→ What to produce: The output should be the records themselves, given again exactly.

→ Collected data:
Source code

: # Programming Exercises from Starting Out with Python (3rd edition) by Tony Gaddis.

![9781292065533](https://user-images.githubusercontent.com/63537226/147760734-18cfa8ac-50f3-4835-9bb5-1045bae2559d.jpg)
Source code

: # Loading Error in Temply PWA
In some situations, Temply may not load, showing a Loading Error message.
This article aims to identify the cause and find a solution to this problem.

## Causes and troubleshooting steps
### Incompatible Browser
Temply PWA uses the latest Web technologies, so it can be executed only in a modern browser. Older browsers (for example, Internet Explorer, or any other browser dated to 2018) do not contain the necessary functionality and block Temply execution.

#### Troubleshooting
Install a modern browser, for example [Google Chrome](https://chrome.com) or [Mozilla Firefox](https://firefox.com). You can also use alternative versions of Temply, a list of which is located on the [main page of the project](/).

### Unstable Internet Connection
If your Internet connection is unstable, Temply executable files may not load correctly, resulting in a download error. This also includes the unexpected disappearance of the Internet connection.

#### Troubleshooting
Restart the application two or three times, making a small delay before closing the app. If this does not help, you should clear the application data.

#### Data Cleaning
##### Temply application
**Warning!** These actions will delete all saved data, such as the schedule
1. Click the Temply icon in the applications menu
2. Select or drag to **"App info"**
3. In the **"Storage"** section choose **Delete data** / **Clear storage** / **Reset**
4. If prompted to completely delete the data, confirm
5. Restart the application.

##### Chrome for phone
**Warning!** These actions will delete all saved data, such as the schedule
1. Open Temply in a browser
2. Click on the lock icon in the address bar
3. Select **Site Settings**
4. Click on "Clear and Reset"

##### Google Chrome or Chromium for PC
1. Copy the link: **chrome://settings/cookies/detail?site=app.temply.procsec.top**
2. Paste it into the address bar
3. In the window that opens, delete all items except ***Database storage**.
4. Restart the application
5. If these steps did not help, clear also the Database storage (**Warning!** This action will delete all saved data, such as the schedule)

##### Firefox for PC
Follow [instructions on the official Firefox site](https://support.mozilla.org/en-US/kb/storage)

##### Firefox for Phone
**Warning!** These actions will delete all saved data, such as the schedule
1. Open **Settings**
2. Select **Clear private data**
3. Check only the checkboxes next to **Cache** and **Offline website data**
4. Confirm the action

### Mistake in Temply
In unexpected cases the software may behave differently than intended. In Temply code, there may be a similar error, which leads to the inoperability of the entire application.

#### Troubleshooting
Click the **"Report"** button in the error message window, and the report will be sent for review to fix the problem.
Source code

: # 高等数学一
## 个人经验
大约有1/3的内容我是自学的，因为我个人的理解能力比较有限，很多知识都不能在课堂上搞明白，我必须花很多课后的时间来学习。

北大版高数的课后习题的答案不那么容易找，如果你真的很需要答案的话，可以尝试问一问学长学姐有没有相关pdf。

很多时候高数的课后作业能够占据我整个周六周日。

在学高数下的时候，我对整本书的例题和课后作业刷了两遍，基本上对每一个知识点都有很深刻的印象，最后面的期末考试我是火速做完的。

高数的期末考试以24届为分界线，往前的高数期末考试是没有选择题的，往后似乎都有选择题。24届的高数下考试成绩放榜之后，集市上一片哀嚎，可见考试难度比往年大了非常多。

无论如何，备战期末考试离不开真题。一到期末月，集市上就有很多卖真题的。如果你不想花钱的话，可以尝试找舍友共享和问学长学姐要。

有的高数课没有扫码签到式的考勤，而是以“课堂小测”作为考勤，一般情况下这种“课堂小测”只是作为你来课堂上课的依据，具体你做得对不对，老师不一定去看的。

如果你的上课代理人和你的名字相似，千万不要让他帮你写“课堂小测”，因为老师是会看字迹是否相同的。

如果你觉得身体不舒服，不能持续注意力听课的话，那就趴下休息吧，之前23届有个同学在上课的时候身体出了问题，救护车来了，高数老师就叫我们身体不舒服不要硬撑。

→ Reply:
Source code

: # Programming Exercises from Starting Out with Python (3rd edition) by Tony Gaddis.

![9781292065533](https://user-images.githubusercontent.com/63537226/147760734-18cfa8ac-50f3-4835-9bb5-1045bae2559d.jpg)
Source code

: # Loading Error in Temply PWA
In some situations, Temply may not load, showing a Loading Error message.
This article aims to identify the cause and find a solution to this problem.

## Causes and troubleshooting steps
### Incompatible Browser
Temply PWA uses the latest Web technologies, so it can be executed only in a modern browser. Older browsers (for example, Internet Explorer, or any other browser dated to 2018) do not contain the necessary functionality and block Temply execution.

#### Troubleshooting
Install a modern browser, for example [Google Chrome](https://chrome.com) or [Mozilla Firefox](https://firefox.com). You can also use alternative versions of Temply, a list of which is located on the [main page of the project](/).

### Unstable Internet Connection
If your Internet connection is unstable, Temply executable files may not load correctly, resulting in a download error. This also includes the unexpected disappearance of the Internet connection.

#### Troubleshooting
Restart the application two or three times, making a small delay before closing the app. If this does not help, you should clear the application data.

#### Data Cleaning
##### Temply application
**Warning!** These actions will delete all saved data, such as the schedule
1. Click the Temply icon in the applications menu
2. Select or drag to **"App info"**
3. In the **"Storage"** section choose **Delete data** / **Clear storage** / **Reset**
4. If prompted to completely delete the data, confirm
5. Restart the application.

##### Chrome for phone
**Warning!** These actions will delete all saved data, such as the schedule
1. Open Temply in a browser
2. Click on the lock icon in the address bar
3. Select **Site Settings**
4. Click on "Clear and Reset"

##### Google Chrome or Chromium for PC
1. Copy the link: **chrome://settings/cookies/detail?site=app.temply.procsec.top**
2. Paste it into the address bar
3. In the window that opens, delete all items except ***Database storage**.
4. Restart the application
5. If these steps did not help, clear also the Database storage (**Warning!** This action will delete all saved data, such as the schedule)

##### Firefox for PC
Follow [instructions on the official Firefox site](https://support.mozilla.org/en-US/kb/storage)

##### Firefox for Phone
**Warning!** These actions will delete all saved data, such as the schedule
1. Open **Settings**
2. Select **Clear private data**
3. Check only the checkboxes next to **Cache** and **Offline website data**
4. Confirm the action

### Mistake in Temply
In unexpected cases the software may behave differently than intended. In Temply code, there may be a similar error, which leads to the inoperability of the entire application.

#### Troubleshooting
Click the **"Report"** button in the error message window, and the report will be sent for review to fix the problem.
Source code

: # 高等数学一
## 个人经验
大约有1/3的内容我是自学的，因为我个人的理解能力比较有限，很多知识都不能在课堂上搞明白，我必须花很多课后的时间来学习。

北大版高数的课后习题的答案不那么容易找，如果你真的很需要答案的话，可以尝试问一问学长学姐有没有相关pdf。

很多时候高数的课后作业能够占据我整个周六周日。

在学高数下的时候，我对整本书的例题和课后作业刷了两遍，基本上对每一个知识点都有很深刻的印象，最后面的期末考试我是火速做完的。

高数的期末考试以24届为分界线，往前的高数期末考试是没有选择题的，往后似乎都有选择题。24届的高数下考试成绩放榜之后，集市上一片哀嚎，可见考试难度比往年大了非常多。

无论如何，备战期末考试离不开真题。一到期末月，集市上就有很多卖真题的。如果你不想花钱的话，可以尝试找舍友共享和问学长学姐要。

有的高数课没有扫码签到式的考勤，而是以“课堂小测”作为考勤，一般情况下这种“课堂小测”只是作为你来课堂上课的依据，具体你做得对不对，老师不一定去看的。

如果你的上课代理人和你的名字相似，千万不要让他帮你写“课堂小测”，因为老师是会看字迹是否相同的。

如果你觉得身体不舒服，不能持续注意力听课的话，那就趴下休息吧，之前23届有个同学在上课的时候身体出了问题，救护车来了，高数老师就叫我们身体不舒服不要硬撑。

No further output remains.